And although he considers himself “a total science geek,” Sheffield’s primary mission is to invite others to explore not just what they observe, but also what they feel.

“We need humanities and art that reawakens that wonder, now more than ever. Because we won’t make any changes for something that we don’t know and that we don’t love,” Sheffield said. “If we can evoke the living world in our work, then maybe we’ll remember we’re a part of it. And what we do to it, we do to ourselves.”

It isn’t just what we can do for nature that Sheffield emphasizes, but also what nature and creating art about it can do for us.

“Slow down, shut up, and be present. These are the things that poetry makes me do,” Sheffield said. “Silence and stillness. They open the doors so that wonder can be ignited.”

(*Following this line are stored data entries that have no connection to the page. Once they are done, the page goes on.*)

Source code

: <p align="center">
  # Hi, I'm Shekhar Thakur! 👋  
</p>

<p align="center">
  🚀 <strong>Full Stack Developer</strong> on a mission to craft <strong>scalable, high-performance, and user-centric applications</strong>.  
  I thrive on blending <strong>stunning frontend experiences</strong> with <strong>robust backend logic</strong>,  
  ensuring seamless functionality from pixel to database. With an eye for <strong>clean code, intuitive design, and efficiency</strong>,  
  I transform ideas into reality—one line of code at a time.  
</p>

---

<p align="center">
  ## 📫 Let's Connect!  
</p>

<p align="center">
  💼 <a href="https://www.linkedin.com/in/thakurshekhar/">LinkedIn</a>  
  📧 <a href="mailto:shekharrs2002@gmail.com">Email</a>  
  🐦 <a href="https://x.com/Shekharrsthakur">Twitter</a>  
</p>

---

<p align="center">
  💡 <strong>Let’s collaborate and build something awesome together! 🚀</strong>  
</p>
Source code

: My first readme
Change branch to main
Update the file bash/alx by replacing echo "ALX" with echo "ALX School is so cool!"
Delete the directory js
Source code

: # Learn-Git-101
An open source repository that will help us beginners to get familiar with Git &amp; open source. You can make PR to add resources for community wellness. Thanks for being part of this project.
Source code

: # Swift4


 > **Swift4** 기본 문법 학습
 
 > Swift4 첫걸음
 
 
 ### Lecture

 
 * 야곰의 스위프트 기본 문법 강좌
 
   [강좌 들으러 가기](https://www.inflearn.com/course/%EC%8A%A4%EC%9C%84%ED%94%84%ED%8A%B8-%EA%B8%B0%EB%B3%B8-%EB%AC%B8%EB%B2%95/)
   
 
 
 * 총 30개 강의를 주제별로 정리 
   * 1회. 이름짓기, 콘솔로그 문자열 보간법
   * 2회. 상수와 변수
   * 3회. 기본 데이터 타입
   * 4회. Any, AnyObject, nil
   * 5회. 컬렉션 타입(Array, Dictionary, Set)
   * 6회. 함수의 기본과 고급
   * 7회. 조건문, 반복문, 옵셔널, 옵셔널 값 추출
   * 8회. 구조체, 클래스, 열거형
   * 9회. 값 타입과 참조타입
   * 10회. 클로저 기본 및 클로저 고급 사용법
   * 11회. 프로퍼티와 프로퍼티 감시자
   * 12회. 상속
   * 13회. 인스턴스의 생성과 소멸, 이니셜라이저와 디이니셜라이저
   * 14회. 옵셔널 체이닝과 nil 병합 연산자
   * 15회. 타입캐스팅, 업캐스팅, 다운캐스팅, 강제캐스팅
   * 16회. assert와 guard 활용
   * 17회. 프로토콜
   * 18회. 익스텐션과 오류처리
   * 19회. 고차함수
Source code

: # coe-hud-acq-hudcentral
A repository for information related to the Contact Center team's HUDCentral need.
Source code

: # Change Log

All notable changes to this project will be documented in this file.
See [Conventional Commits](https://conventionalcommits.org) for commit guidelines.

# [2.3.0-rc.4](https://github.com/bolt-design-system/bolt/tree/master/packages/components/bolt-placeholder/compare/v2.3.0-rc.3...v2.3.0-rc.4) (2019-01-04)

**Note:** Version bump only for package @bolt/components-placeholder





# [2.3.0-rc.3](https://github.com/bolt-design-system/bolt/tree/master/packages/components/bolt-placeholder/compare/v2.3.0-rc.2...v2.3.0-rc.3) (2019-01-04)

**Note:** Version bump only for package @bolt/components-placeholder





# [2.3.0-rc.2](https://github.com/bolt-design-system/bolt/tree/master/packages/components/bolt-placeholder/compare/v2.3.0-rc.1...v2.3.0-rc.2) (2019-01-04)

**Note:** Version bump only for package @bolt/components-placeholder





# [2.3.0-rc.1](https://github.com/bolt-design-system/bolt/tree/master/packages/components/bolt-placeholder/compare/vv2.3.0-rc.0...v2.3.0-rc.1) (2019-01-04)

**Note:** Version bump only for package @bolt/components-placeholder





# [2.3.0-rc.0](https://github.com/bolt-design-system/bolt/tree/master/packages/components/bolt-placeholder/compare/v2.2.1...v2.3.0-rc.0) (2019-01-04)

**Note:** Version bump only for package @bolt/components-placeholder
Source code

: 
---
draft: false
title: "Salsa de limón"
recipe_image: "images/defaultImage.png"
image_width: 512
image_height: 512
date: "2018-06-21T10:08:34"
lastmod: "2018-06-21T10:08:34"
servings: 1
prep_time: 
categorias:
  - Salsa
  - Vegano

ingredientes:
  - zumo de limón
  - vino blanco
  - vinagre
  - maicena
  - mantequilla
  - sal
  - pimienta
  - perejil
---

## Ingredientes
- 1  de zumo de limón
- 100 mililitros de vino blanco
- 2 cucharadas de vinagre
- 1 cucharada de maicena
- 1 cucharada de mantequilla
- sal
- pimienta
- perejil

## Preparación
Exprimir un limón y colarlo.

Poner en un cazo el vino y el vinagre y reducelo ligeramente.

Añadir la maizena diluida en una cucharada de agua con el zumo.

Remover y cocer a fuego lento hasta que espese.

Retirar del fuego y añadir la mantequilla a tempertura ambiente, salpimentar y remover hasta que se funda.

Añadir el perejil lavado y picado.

This is one of the lessons Sheffield aims to impart on his students at Wenatchee Valley. He sees the way digital life can negatively impact mental health, and he promotes the slowness of writing and creativity as one avenue for wellness.

“We start off every class with a free write assignment,” said student Joanna Bowman. “He’ll start by reading a poem or short story to us, and so then we kind of do our free write with that story kind of fresh in our minds. And I think it gives us the space to think critically about a work … I think that’s a really fun little practice that we do that’s quite also like a mindfulness exercise in a way.”

Student Lauren Bixby says she expected Sheffield to just provide a writing prompt in class, “But he actually makes it much broader than that, and usually the constraint of the stories we’ve written are often only the length.”

“He’ll tell us about his writing experiences, the people he’s met, and the people who have influenced him,” said student Anessa Hanson, “and I think that makes us more motivated to have those experiences.”

As for Liz Ray, she said Sheffield encourages students to write from their own person lives.

“(He) just allows us to have that space,” Ray said.